今回紹介したキャリアコンサルタントの需要は一部に過ぎません。例えば、小・中・高では既にキャリア教育が進んでいます。特に義務教育課程では小・中と継続したキャリア教育に取り組んでいる地域もあります。

このように、キャリア形成に係る支援が拡大すれば、キャリアコンサルタントが必要とされる場は増えていくでしょう。

国家資格キャリアコンサルタントは比較的新しい資格ですが、その分、将来性は広がっているといえます。

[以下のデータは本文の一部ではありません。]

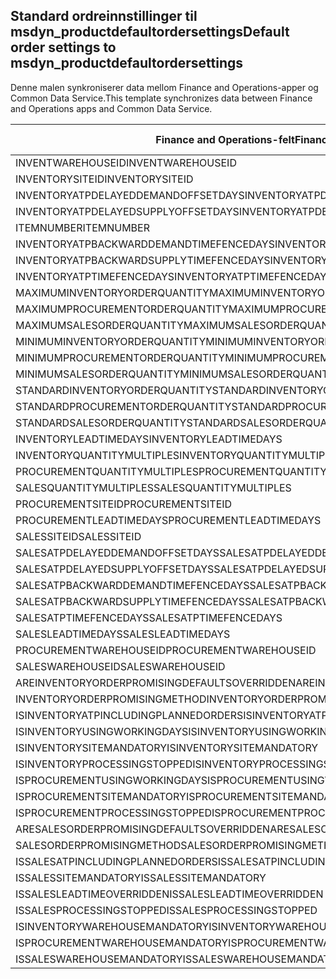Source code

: ## <a name="default-order-settings-to-msdyn_productdefaultordersettings"></a><span data-ttu-id="2027a-101">Standard ordreinnstillinger til msdyn_productdefaultordersettings</span><span class="sxs-lookup"><span data-stu-id="2027a-101">Default order settings to msdyn_productdefaultordersettings</span></span>

<span data-ttu-id="2027a-102">Denne malen synkroniserer data mellom Finance and Operations-apper og Common Data Service.</span><span class="sxs-lookup"><span data-stu-id="2027a-102">This template synchronizes data between Finance and Operations apps and Common Data Service.</span></span>

<span data-ttu-id="2027a-103">Finance and Operations-felt</span><span class="sxs-lookup"><span data-stu-id="2027a-103">Finance and Operations field</span></span> | <span data-ttu-id="2027a-104">Tilordningstype</span><span class="sxs-lookup"><span data-stu-id="2027a-104">Map type</span></span> | <span data-ttu-id="2027a-105">Annet Dynamics 365-felt</span><span class="sxs-lookup"><span data-stu-id="2027a-105">Other Dynamics 365 field</span></span> | <span data-ttu-id="2027a-106">Standardverdi</span><span class="sxs-lookup"><span data-stu-id="2027a-106">Default value</span></span>
---|---|---|---
<span data-ttu-id="2027a-107">INVENTWAREHOUSEID</span><span class="sxs-lookup"><span data-stu-id="2027a-107">INVENTWAREHOUSEID</span></span> | = | <span data-ttu-id="2027a-108">msdyn_inventorywarehouse.msdyn_warehouseidentifier</span><span class="sxs-lookup"><span data-stu-id="2027a-108">msdyn_inventorywarehouse.msdyn_warehouseidentifier</span></span> | 
<span data-ttu-id="2027a-109">INVENTORYSITEID</span><span class="sxs-lookup"><span data-stu-id="2027a-109">INVENTORYSITEID</span></span> | = | <span data-ttu-id="2027a-110">msdyn_inventorysite.msdyn_siteid</span><span class="sxs-lookup"><span data-stu-id="2027a-110">msdyn_inventorysite.msdyn_siteid</span></span> | 
<span data-ttu-id="2027a-111">INVENTORYATPDELAYEDDEMANDOFFSETDAYS</span><span class="sxs-lookup"><span data-stu-id="2027a-111">INVENTORYATPDELAYEDDEMANDOFFSETDAYS</span></span> | = | <span data-ttu-id="2027a-112">msdyn_inventoryatpdelayeddemandoffsetdays</span><span class="sxs-lookup"><span data-stu-id="2027a-112">msdyn_inventoryatpdelayeddemandoffsetdays</span></span> | 
<span data-ttu-id="2027a-113">INVENTORYATPDELAYEDSUPPLYOFFSETDAYS</span><span class="sxs-lookup"><span data-stu-id="2027a-113">INVENTORYATPDELAYEDSUPPLYOFFSETDAYS</span></span> | = | <span data-ttu-id="2027a-114">msdyn_inventoryatpdelayedsupplyoffsetdays</span><span class="sxs-lookup"><span data-stu-id="2027a-114">msdyn_inventoryatpdelayedsupplyoffsetdays</span></span> | 
<span data-ttu-id="2027a-115">ITEMNUMBER</span><span class="sxs-lookup"><span data-stu-id="2027a-115">ITEMNUMBER</span></span> | = | <span data-ttu-id="2027a-116">msdyn_itemnumber.msdyn_itemnumber</span><span class="sxs-lookup"><span data-stu-id="2027a-116">msdyn_itemnumber.msdyn_itemnumber</span></span> | 
<span data-ttu-id="2027a-117">INVENTORYATPBACKWARDDEMANDTIMEFENCEDAYS</span><span class="sxs-lookup"><span data-stu-id="2027a-117">INVENTORYATPBACKWARDDEMANDTIMEFENCEDAYS</span></span> | = | <span data-ttu-id="2027a-118">msdyn_inventoryatpbackwarddemandtimefencedays</span><span class="sxs-lookup"><span data-stu-id="2027a-118">msdyn_inventoryatpbackwarddemandtimefencedays</span></span> | 
<span data-ttu-id="2027a-119">INVENTORYATPBACKWARDSUPPLYTIMEFENCEDAYS</span><span class="sxs-lookup"><span data-stu-id="2027a-119">INVENTORYATPBACKWARDSUPPLYTIMEFENCEDAYS</span></span> | = | <span data-ttu-id="2027a-120">msdyn_inventoryatpbackwardsupplytimefencedays</span><span class="sxs-lookup"><span data-stu-id="2027a-120">msdyn_inventoryatpbackwardsupplytimefencedays</span></span> | 
<span data-ttu-id="2027a-121">INVENTORYATPTIMEFENCEDAYS</span><span class="sxs-lookup"><span data-stu-id="2027a-121">INVENTORYATPTIMEFENCEDAYS</span></span> | = | <span data-ttu-id="2027a-122">msdyn_inventoryatptimefencedays</span><span class="sxs-lookup"><span data-stu-id="2027a-122">msdyn_inventoryatptimefencedays</span></span> | 
<span data-ttu-id="2027a-123">MAXIMUMINVENTORYORDERQUANTITY</span><span class="sxs-lookup"><span data-stu-id="2027a-123">MAXIMUMINVENTORYORDERQUANTITY</span></span> | = | <span data-ttu-id="2027a-124">msdyn_maximuminventoryorderquantity</span><span class="sxs-lookup"><span data-stu-id="2027a-124">msdyn_maximuminventoryorderquantity</span></span> | 
<span data-ttu-id="2027a-125">MAXIMUMPROCUREMENTORDERQUANTITY</span><span class="sxs-lookup"><span data-stu-id="2027a-125">MAXIMUMPROCUREMENTORDERQUANTITY</span></span> | = | <span data-ttu-id="2027a-126">msdyn_maximumprocurementorderquantity</span><span class="sxs-lookup"><span data-stu-id="2027a-126">msdyn_maximumprocurementorderquantity</span></span> | 
<span data-ttu-id="2027a-127">MAXIMUMSALESORDERQUANTITY</span><span class="sxs-lookup"><span data-stu-id="2027a-127">MAXIMUMSALESORDERQUANTITY</span></span> | = | <span data-ttu-id="2027a-128">msdyn_maximumsalesorderquantity</span><span class="sxs-lookup"><span data-stu-id="2027a-128">msdyn_maximumsalesorderquantity</span></span> | 
<span data-ttu-id="2027a-129">MINIMUMINVENTORYORDERQUANTITY</span><span class="sxs-lookup"><span data-stu-id="2027a-129">MINIMUMINVENTORYORDERQUANTITY</span></span> | = | <span data-ttu-id="2027a-130">msdyn_minimuminventoryorderquantity</span><span class="sxs-lookup"><span data-stu-id="2027a-130">msdyn_minimuminventoryorderquantity</span></span> | 
<span data-ttu-id="2027a-131">MINIMUMPROCUREMENTORDERQUANTITY</span><span class="sxs-lookup"><span data-stu-id="2027a-131">MINIMUMPROCUREMENTORDERQUANTITY</span></span> | = | <span data-ttu-id="2027a-132">msdyn_minimumprocurementorderquantity</span><span class="sxs-lookup"><span data-stu-id="2027a-132">msdyn_minimumprocurementorderquantity</span></span> | 
<span data-ttu-id="2027a-133">MINIMUMSALESORDERQUANTITY</span><span class="sxs-lookup"><span data-stu-id="2027a-133">MINIMUMSALESORDERQUANTITY</span></span> | = | <span data-ttu-id="2027a-134">msdyn_minimumsalesorderquantity</span><span class="sxs-lookup"><span data-stu-id="2027a-134">msdyn_minimumsalesorderquantity</span></span> | 
<span data-ttu-id="2027a-135">STANDARDINVENTORYORDERQUANTITY</span><span class="sxs-lookup"><span data-stu-id="2027a-135">STANDARDINVENTORYORDERQUANTITY</span></span> | = | <span data-ttu-id="2027a-136">msdyn_standardinventoryorderquantity</span><span class="sxs-lookup"><span data-stu-id="2027a-136">msdyn_standardinventoryorderquantity</span></span> | 
<span data-ttu-id="2027a-137">STANDARDPROCUREMENTORDERQUANTITY</span><span class="sxs-lookup"><span data-stu-id="2027a-137">STANDARDPROCUREMENTORDERQUANTITY</span></span> | = | <span data-ttu-id="2027a-138">msdyn_standardprocurementorderquantity</span><span class="sxs-lookup"><span data-stu-id="2027a-138">msdyn_standardprocurementorderquantity</span></span> | 
<span data-ttu-id="2027a-139">STANDARDSALESORDERQUANTITY</span><span class="sxs-lookup"><span data-stu-id="2027a-139">STANDARDSALESORDERQUANTITY</span></span> | = | <span data-ttu-id="2027a-140">msdyn_standardsalesorderquantity</span><span class="sxs-lookup"><span data-stu-id="2027a-140">msdyn_standardsalesorderquantity</span></span> | 
<span data-ttu-id="2027a-141">INVENTORYLEADTIMEDAYS</span><span class="sxs-lookup"><span data-stu-id="2027a-141">INVENTORYLEADTIMEDAYS</span></span> | = | <span data-ttu-id="2027a-142">msdyn_inventoryleadtimedays</span><span class="sxs-lookup"><span data-stu-id="2027a-142">msdyn_inventoryleadtimedays</span></span> | 
<span data-ttu-id="2027a-143">INVENTORYQUANTITYMULTIPLES</span><span class="sxs-lookup"><span data-stu-id="2027a-143">INVENTORYQUANTITYMULTIPLES</span></span> | = | <span data-ttu-id="2027a-144">msdyn_inventoryquantitymultiples</span><span class="sxs-lookup"><span data-stu-id="2027a-144">msdyn_inventoryquantitymultiples</span></span> | 
<span data-ttu-id="2027a-145">PROCUREMENTQUANTITYMULTIPLES</span><span class="sxs-lookup"><span data-stu-id="2027a-145">PROCUREMENTQUANTITYMULTIPLES</span></span> | = | <span data-ttu-id="2027a-146">msdyn_procurementquantitymultiples</span><span class="sxs-lookup"><span data-stu-id="2027a-146">msdyn_procurementquantitymultiples</span></span> | 
<span data-ttu-id="2027a-147">SALESQUANTITYMULTIPLES</span><span class="sxs-lookup"><span data-stu-id="2027a-147">SALESQUANTITYMULTIPLES</span></span> | = | <span data-ttu-id="2027a-148">msdyn_salesquantitymultiples</span><span class="sxs-lookup"><span data-stu-id="2027a-148">msdyn_salesquantitymultiples</span></span> | 
<span data-ttu-id="2027a-149">PROCUREMENTSITEID</span><span class="sxs-lookup"><span data-stu-id="2027a-149">PROCUREMENTSITEID</span></span> | = | <span data-ttu-id="2027a-150">msdyn_procurementsite.msdyn_siteid</span><span class="sxs-lookup"><span data-stu-id="2027a-150">msdyn_procurementsite.msdyn_siteid</span></span> | 
<span data-ttu-id="2027a-151">PROCUREMENTLEADTIMEDAYS</span><span class="sxs-lookup"><span data-stu-id="2027a-151">PROCUREMENTLEADTIMEDAYS</span></span> | = | <span data-ttu-id="2027a-152">msdyn_procurementleadtimedays</span><span class="sxs-lookup"><span data-stu-id="2027a-152">msdyn_procurementleadtimedays</span></span> | 
<span data-ttu-id="2027a-153">SALESSITEID</span><span class="sxs-lookup"><span data-stu-id="2027a-153">SALESSITEID</span></span> | = | <span data-ttu-id="2027a-154">msdyn_salessite.msdyn_siteid</span><span class="sxs-lookup"><span data-stu-id="2027a-154">msdyn_salessite.msdyn_siteid</span></span> | 
<span data-ttu-id="2027a-155">SALESATPDELAYEDDEMANDOFFSETDAYS</span><span class="sxs-lookup"><span data-stu-id="2027a-155">SALESATPDELAYEDDEMANDOFFSETDAYS</span></span> | = | <span data-ttu-id="2027a-156">msdyn_salesatpdelayeddemandoffsetdays</span><span class="sxs-lookup"><span data-stu-id="2027a-156">msdyn_salesatpdelayeddemandoffsetdays</span></span> | 
<span data-ttu-id="2027a-157">SALESATPDELAYEDSUPPLYOFFSETDAYS</span><span class="sxs-lookup"><span data-stu-id="2027a-157">SALESATPDELAYEDSUPPLYOFFSETDAYS</span></span> | = | <span data-ttu-id="2027a-158">msdyn_salesatpdelayedsupplyoffsetdays</span><span class="sxs-lookup"><span data-stu-id="2027a-158">msdyn_salesatpdelayedsupplyoffsetdays</span></span> | 
<span data-ttu-id="2027a-159">SALESATPBACKWARDDEMANDTIMEFENCEDAYS</span><span class="sxs-lookup"><span data-stu-id="2027a-159">SALESATPBACKWARDDEMANDTIMEFENCEDAYS</span></span> | = | <span data-ttu-id="2027a-160">msdyn_salesatpbackwarddemandtimefencedays</span><span class="sxs-lookup"><span data-stu-id="2027a-160">msdyn_salesatpbackwarddemandtimefencedays</span></span> | 
<span data-ttu-id="2027a-161">SALESATPBACKWARDSUPPLYTIMEFENCEDAYS</span><span class="sxs-lookup"><span data-stu-id="2027a-161">SALESATPBACKWARDSUPPLYTIMEFENCEDAYS</span></span> | = | <span data-ttu-id="2027a-162">msdyn_salesatpbackwardsupplytimefencedays</span><span class="sxs-lookup"><span data-stu-id="2027a-162">msdyn_salesatpbackwardsupplytimefencedays</span></span> | 
<span data-ttu-id="2027a-163">SALESATPTIMEFENCEDAYS</span><span class="sxs-lookup"><span data-stu-id="2027a-163">SALESATPTIMEFENCEDAYS</span></span> | = | <span data-ttu-id="2027a-164">msdyn_salesatptimefencedays</span><span class="sxs-lookup"><span data-stu-id="2027a-164">msdyn_salesatptimefencedays</span></span> | 
<span data-ttu-id="2027a-165">SALESLEADTIMEDAYS</span><span class="sxs-lookup"><span data-stu-id="2027a-165">SALESLEADTIMEDAYS</span></span> | = | <span data-ttu-id="2027a-166">msdyn_salesleadtimedays</span><span class="sxs-lookup"><span data-stu-id="2027a-166">msdyn_salesleadtimedays</span></span> | 
<span data-ttu-id="2027a-167">PROCUREMENTWAREHOUSEID</span><span class="sxs-lookup"><span data-stu-id="2027a-167">PROCUREMENTWAREHOUSEID</span></span> | = | <span data-ttu-id="2027a-168">msdyn_procurementwarehouse.msdyn_warehouseidentifier</span><span class="sxs-lookup"><span data-stu-id="2027a-168">msdyn_procurementwarehouse.msdyn_warehouseidentifier</span></span> | 
<span data-ttu-id="2027a-169">SALESWAREHOUSEID</span><span class="sxs-lookup"><span data-stu-id="2027a-169">SALESWAREHOUSEID</span></span> | = | <span data-ttu-id="2027a-170">msdyn_saleswarehouse.msdyn_warehouseidentifier</span><span class="sxs-lookup"><span data-stu-id="2027a-170">msdyn_saleswarehouse.msdyn_warehouseidentifier</span></span> | 
<span data-ttu-id="2027a-171">AREINVENTORYORDERPROMISINGDEFAULTSOVERRIDDEN</span><span class="sxs-lookup"><span data-stu-id="2027a-171">AREINVENTORYORDERPROMISINGDEFAULTSOVERRIDDEN</span></span> | >< | <span data-ttu-id="2027a-172">msdyn_areinventoryorderdefaultsoverridden</span><span class="sxs-lookup"><span data-stu-id="2027a-172">msdyn_areinventoryorderdefaultsoverridden</span></span> | 
<span data-ttu-id="2027a-173">INVENTORYORDERPROMISINGMETHOD</span><span class="sxs-lookup"><span data-stu-id="2027a-173">INVENTORYORDERPROMISINGMETHOD</span></span> | >< | <span data-ttu-id="2027a-174">msdyn_inventoryorderpromisingmethod</span><span class="sxs-lookup"><span data-stu-id="2027a-174">msdyn_inventoryorderpromisingmethod</span></span> | 
<span data-ttu-id="2027a-175">ISINVENTORYATPINCLUDINGPLANNEDORDERS</span><span class="sxs-lookup"><span data-stu-id="2027a-175">ISINVENTORYATPINCLUDINGPLANNEDORDERS</span></span> | >< | <span data-ttu-id="2027a-176">msdyn_isinventoryatpincludingplannedorders</span><span class="sxs-lookup"><span data-stu-id="2027a-176">msdyn_isinventoryatpincludingplannedorders</span></span> | 
<span data-ttu-id="2027a-177">ISINVENTORYUSINGWORKINGDAYS</span><span class="sxs-lookup"><span data-stu-id="2027a-177">ISINVENTORYUSINGWORKINGDAYS</span></span> | >< | <span data-ttu-id="2027a-178">msdyn_isinventoryusingworkingdays</span><span class="sxs-lookup"><span data-stu-id="2027a-178">msdyn_isinventoryusingworkingdays</span></span> | 
<span data-ttu-id="2027a-179">ISINVENTORYSITEMANDATORY</span><span class="sxs-lookup"><span data-stu-id="2027a-179">ISINVENTORYSITEMANDATORY</span></span> | >< | <span data-ttu-id="2027a-180">msdyn_isinventorysitemandatory</span><span class="sxs-lookup"><span data-stu-id="2027a-180">msdyn_isinventorysitemandatory</span></span> | 
<span data-ttu-id="2027a-181">ISINVENTORYPROCESSINGSTOPPED</span><span class="sxs-lookup"><span data-stu-id="2027a-181">ISINVENTORYPROCESSINGSTOPPED</span></span> | >< | <span data-ttu-id="2027a-182">msdyn_isinventoryprocessingstopped</span><span class="sxs-lookup"><span data-stu-id="2027a-182">msdyn_isinventoryprocessingstopped</span></span> | 
<span data-ttu-id="2027a-183">ISPROCUREMENTUSINGWORKINGDAYS</span><span class="sxs-lookup"><span data-stu-id="2027a-183">ISPROCUREMENTUSINGWORKINGDAYS</span></span> | >< | <span data-ttu-id="2027a-184">msdyn_isprocurementusingworkingdays</span><span class="sxs-lookup"><span data-stu-id="2027a-184">msdyn_isprocurementusingworkingdays</span></span> | 
<span data-ttu-id="2027a-185">ISPROCUREMENTSITEMANDATORY</span><span class="sxs-lookup"><span data-stu-id="2027a-185">ISPROCUREMENTSITEMANDATORY</span></span> | >< | <span data-ttu-id="2027a-186">msdyn_isprocurementsitemandatory</span><span class="sxs-lookup"><span data-stu-id="2027a-186">msdyn_isprocurementsitemandatory</span></span> | 
<span data-ttu-id="2027a-187">ISPROCUREMENTPROCESSINGSTOPPED</span><span class="sxs-lookup"><span data-stu-id="2027a-187">ISPROCUREMENTPROCESSINGSTOPPED</span></span> | >< | <span data-ttu-id="2027a-188">msdyn_isprocurementprocessingstopped</span><span class="sxs-lookup"><span data-stu-id="2027a-188">msdyn_isprocurementprocessingstopped</span></span> | 
<span data-ttu-id="2027a-189">ARESALESORDERPROMISINGDEFAULTSOVERRIDDEN</span><span class="sxs-lookup"><span data-stu-id="2027a-189">ARESALESORDERPROMISINGDEFAULTSOVERRIDDEN</span></span> | >< | <span data-ttu-id="2027a-190">msdyn_aresalesorderdefaultsoverridden</span><span class="sxs-lookup"><span data-stu-id="2027a-190">msdyn_aresalesorderdefaultsoverridden</span></span> | 
<span data-ttu-id="2027a-191">SALESORDERPROMISINGMETHOD</span><span class="sxs-lookup"><span data-stu-id="2027a-191">SALESORDERPROMISINGMETHOD</span></span> | >< | <span data-ttu-id="2027a-192">msdyn_salesorderpromisingmethod</span><span class="sxs-lookup"><span data-stu-id="2027a-192">msdyn_salesorderpromisingmethod</span></span> | 
<span data-ttu-id="2027a-193">ISSALESATPINCLUDINGPLANNEDORDERS</span><span class="sxs-lookup"><span data-stu-id="2027a-193">ISSALESATPINCLUDINGPLANNEDORDERS</span></span> | >< | <span data-ttu-id="2027a-194">msdyn_issalesatpincludingplannedorders</span><span class="sxs-lookup"><span data-stu-id="2027a-194">msdyn_issalesatpincludingplannedorders</span></span> | 
<span data-ttu-id="2027a-195">ISSALESSITEMANDATORY</span><span class="sxs-lookup"><span data-stu-id="2027a-195">ISSALESSITEMANDATORY</span></span> | >< | <span data-ttu-id="2027a-196">msdyn_issalessitemandatory</span><span class="sxs-lookup"><span data-stu-id="2027a-196">msdyn_issalessitemandatory</span></span> | 
<span data-ttu-id="2027a-197">ISSALESLEADTIMEOVERRIDDEN</span><span class="sxs-lookup"><span data-stu-id="2027a-197">ISSALESLEADTIMEOVERRIDDEN</span></span> | >< | <span data-ttu-id="2027a-198">msdyn_issalesleadtimeoverridden</span><span class="sxs-lookup"><span data-stu-id="2027a-198">msdyn_issalesleadtimeoverridden</span></span> | 
<span data-ttu-id="2027a-199">ISSALESPROCESSINGSTOPPED</span><span class="sxs-lookup"><span data-stu-id="2027a-199">ISSALESPROCESSINGSTOPPED</span></span> | >< | <span data-ttu-id="2027a-200">msdyn_issalesprocessingstopped</span><span class="sxs-lookup"><span data-stu-id="2027a-200">msdyn_issalesprocessingstopped</span></span> | 
<span data-ttu-id="2027a-201">ISINVENTORYWAREHOUSEMANDATORY</span><span class="sxs-lookup"><span data-stu-id="2027a-201">ISINVENTORYWAREHOUSEMANDATORY</span></span> | >< | <span data-ttu-id="2027a-202">msdyn_isinventorywarehousemandatory</span><span class="sxs-lookup"><span data-stu-id="2027a-202">msdyn_isinventorywarehousemandatory</span></span> | 
<span data-ttu-id="2027a-203">ISPROCUREMENTWAREHOUSEMANDATORY</span><span class="sxs-lookup"><span data-stu-id="2027a-203">ISPROCUREMENTWAREHOUSEMANDATORY</span></span> | >< | <span data-ttu-id="2027a-204">msdyn_isprocurementwarehousemandatory</span><span class="sxs-lookup"><span data-stu-id="2027a-204">msdyn_isprocurementwarehousemandatory</span></span> | 
<span data-ttu-id="2027a-205">ISSALESWAREHOUSEMANDATORY</span><span class="sxs-lookup"><span data-stu-id="2027a-205">ISSALESWAREHOUSEMANDATORY</span></span> | >< | <span data-ttu-id="2027a-206">msdyn_issaleswarehousemandatory</span><span class="sxs-lookup"><span data-stu-id="2027a-206">msdyn_issaleswarehousemandatory</span></span> |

人のキャリアを支援するキャリアコンサルタントに興味がある方は、ぜひ資格取得を考えてみてください。そしてこのページがキャリアコンサルタントに興味がある方にとって参考になれば嬉しいです。

Q&A

キャリアコンサルタントの将来性は?
多様化する働き方により、キャリアコンサルタントの需要は高まってきているといえます。また、働き方だけではなく、個人のあり方も多様化する社会になってきていますので、キャリアコンサルタントの担う役割は非常に重要になってくるでしょう。
「AIで仕事がなくなる」と耳にすることが増えましたが、キャリアコンサルタントの仕事はどうなのでしょうか?
AIによって私たちの生活や働き方に変化が起きるのは間違いありません。単純な書類作成やデータ入力はAIに代替されるとも言われています。しかし「悩みを聞いてほしい」や「相談したい」という気持ちに寄り添い、一緒に考えていくというのは人間だからこその強みです。ともに考えるという作業ができるのは人間同士だからでもありますので、キャリアコンサルタントの仕事をAIが行うということはなかなか難しいところでしょう。
オンラインでの相談業務が増えた場合、キャリアコンサルタントはどのようなところに気をつけていけばいいのでしょうか?
オンラインでよく使われるツールとしてはZoomなどが挙げられます。まずは使用するツールを理解して、しっかりと通信環境を整えることが大事です。
なお、オンライン面談は次のことに注意しながら行います。相談者が話しをしている最中は声が被らないように注意をしたり、ジェスチャーやリアクションを大きめにする、などを意識するとよいでしょう。